■ **What to do**: In how many lines of the records below does the word "left" appear? Reply with the number only.

■ **Task input**:
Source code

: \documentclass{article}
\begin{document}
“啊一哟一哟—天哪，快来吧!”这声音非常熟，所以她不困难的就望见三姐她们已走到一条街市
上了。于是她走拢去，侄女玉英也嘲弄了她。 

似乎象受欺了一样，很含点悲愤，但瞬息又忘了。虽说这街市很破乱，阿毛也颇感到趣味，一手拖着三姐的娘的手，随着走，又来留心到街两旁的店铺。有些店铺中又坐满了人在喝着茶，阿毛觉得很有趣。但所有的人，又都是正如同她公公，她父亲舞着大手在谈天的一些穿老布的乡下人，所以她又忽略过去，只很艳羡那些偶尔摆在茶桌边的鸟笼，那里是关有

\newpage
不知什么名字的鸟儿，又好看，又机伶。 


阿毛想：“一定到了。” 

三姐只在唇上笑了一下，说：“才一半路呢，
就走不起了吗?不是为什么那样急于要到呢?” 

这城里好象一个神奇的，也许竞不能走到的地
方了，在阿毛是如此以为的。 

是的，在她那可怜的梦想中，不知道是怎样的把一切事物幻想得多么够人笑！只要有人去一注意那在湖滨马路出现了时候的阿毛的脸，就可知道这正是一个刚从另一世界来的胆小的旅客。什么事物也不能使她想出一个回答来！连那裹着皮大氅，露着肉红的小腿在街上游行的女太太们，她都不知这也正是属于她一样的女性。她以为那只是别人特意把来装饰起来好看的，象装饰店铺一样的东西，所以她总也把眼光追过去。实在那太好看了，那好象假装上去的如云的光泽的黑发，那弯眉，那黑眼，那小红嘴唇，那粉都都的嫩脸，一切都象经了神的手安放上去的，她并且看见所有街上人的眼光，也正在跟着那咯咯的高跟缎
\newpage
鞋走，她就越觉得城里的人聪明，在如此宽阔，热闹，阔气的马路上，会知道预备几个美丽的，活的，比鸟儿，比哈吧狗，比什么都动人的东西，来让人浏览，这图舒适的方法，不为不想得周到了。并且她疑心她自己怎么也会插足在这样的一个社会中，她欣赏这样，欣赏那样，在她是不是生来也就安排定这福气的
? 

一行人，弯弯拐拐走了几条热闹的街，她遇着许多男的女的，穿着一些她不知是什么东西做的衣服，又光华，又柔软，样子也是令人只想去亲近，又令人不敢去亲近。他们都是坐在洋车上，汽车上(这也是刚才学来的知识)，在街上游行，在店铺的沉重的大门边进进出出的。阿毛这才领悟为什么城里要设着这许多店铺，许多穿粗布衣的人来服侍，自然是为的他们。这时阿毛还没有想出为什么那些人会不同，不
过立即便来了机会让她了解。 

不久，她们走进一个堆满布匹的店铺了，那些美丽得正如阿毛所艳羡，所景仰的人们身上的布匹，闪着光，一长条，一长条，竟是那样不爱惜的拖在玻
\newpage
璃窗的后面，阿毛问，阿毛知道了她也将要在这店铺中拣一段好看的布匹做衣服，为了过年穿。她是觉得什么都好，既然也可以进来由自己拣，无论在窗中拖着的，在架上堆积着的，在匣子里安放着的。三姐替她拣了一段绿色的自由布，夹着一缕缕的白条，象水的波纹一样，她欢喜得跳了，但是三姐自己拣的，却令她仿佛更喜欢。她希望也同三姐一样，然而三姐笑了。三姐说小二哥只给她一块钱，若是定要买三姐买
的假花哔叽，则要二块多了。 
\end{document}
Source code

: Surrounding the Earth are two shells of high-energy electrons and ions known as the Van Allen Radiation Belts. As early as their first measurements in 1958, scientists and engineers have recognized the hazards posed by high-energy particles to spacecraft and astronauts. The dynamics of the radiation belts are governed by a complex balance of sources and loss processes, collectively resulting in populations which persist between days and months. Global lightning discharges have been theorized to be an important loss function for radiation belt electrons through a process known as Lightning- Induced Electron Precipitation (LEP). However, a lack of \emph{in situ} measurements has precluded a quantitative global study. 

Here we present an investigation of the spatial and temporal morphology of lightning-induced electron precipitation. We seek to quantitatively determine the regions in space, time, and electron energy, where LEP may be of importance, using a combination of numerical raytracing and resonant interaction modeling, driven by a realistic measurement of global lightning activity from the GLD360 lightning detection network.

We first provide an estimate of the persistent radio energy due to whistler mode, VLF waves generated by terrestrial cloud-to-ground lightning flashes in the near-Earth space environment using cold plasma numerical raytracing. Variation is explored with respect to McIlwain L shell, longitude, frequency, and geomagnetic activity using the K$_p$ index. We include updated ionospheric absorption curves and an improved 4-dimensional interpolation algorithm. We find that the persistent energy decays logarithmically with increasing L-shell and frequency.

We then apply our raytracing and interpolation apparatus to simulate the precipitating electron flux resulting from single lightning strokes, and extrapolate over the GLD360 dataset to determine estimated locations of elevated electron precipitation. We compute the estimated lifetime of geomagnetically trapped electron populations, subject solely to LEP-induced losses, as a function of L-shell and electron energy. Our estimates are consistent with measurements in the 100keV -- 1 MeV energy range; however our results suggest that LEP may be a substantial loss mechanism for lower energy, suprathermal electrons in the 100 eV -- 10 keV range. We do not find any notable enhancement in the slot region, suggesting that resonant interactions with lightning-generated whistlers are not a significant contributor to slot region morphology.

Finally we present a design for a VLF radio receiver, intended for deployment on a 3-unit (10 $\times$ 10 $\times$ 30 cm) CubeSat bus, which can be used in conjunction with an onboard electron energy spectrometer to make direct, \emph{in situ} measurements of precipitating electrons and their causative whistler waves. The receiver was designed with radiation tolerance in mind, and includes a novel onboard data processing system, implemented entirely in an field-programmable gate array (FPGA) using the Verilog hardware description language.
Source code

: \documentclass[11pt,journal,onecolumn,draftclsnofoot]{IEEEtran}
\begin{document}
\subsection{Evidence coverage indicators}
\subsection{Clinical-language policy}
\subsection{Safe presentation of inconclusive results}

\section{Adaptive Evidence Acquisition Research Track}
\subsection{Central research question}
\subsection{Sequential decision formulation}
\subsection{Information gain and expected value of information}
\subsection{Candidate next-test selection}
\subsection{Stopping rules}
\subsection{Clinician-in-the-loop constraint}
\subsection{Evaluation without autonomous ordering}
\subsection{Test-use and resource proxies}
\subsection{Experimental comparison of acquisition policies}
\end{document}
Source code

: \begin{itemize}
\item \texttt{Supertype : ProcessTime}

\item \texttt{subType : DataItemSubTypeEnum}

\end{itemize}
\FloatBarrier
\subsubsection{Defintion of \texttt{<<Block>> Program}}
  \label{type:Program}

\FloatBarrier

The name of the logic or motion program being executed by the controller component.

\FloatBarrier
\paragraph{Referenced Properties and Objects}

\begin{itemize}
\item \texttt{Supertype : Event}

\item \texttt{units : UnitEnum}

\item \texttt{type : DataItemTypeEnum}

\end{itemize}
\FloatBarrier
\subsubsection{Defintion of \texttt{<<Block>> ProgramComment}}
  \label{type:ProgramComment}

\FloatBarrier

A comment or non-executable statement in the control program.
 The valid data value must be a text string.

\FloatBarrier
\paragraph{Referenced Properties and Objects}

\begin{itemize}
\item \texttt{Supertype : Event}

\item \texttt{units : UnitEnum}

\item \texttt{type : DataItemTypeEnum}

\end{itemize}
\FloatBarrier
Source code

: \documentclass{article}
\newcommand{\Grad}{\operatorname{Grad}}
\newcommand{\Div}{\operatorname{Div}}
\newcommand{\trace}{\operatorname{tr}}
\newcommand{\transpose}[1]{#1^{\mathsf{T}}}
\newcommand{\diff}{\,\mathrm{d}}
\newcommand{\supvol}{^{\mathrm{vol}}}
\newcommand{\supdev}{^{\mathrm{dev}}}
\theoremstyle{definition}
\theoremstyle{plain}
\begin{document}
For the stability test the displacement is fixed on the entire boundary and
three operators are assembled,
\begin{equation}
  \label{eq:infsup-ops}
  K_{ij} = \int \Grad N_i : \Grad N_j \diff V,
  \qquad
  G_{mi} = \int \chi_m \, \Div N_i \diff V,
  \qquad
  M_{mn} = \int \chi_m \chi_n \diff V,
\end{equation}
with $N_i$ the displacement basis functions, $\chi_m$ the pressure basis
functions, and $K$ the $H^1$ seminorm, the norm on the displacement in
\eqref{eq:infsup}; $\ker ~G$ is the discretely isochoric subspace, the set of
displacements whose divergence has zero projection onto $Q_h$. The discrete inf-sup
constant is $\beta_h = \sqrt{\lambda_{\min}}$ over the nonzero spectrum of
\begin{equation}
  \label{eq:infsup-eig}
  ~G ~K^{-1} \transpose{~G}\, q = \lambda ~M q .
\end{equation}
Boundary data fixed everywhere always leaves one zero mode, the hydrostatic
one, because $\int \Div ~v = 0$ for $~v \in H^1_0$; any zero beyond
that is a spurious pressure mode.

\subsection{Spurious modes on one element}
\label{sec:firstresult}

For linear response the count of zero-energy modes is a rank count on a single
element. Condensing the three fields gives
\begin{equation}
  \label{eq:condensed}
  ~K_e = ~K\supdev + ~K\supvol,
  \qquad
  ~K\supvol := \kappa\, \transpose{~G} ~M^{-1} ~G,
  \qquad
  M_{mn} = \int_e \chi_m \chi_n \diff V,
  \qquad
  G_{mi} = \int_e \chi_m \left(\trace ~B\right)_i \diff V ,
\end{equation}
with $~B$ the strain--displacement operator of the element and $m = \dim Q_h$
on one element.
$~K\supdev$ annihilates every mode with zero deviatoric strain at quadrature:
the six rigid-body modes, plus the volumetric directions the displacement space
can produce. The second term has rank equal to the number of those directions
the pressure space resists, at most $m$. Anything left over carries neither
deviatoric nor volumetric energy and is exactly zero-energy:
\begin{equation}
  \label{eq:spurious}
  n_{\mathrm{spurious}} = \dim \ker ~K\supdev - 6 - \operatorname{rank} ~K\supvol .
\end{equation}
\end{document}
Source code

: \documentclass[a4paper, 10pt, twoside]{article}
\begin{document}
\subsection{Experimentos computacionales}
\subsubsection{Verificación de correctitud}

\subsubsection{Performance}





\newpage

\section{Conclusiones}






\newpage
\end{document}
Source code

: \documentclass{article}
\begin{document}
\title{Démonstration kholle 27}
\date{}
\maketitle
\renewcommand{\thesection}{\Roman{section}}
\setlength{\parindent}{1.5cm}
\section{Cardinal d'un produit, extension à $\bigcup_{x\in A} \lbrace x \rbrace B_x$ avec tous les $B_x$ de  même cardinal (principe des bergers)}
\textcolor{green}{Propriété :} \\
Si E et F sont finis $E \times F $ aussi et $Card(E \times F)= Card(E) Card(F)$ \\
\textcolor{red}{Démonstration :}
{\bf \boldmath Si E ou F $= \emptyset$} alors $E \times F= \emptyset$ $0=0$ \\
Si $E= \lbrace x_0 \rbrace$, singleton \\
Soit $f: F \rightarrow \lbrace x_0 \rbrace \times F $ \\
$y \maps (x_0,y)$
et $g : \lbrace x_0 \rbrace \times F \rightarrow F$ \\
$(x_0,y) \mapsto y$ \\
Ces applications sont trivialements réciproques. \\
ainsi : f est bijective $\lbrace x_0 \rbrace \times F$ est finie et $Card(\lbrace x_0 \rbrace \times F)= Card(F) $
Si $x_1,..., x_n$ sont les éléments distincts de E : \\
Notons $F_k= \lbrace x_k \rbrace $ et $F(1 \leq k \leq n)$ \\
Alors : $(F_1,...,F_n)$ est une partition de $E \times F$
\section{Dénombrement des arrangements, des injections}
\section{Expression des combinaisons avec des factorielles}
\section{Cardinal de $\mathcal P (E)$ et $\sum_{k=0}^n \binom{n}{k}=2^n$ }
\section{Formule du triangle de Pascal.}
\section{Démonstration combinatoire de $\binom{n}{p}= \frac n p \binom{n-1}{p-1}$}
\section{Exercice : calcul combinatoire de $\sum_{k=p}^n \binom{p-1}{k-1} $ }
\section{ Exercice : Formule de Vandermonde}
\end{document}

■ **Answer box**: 2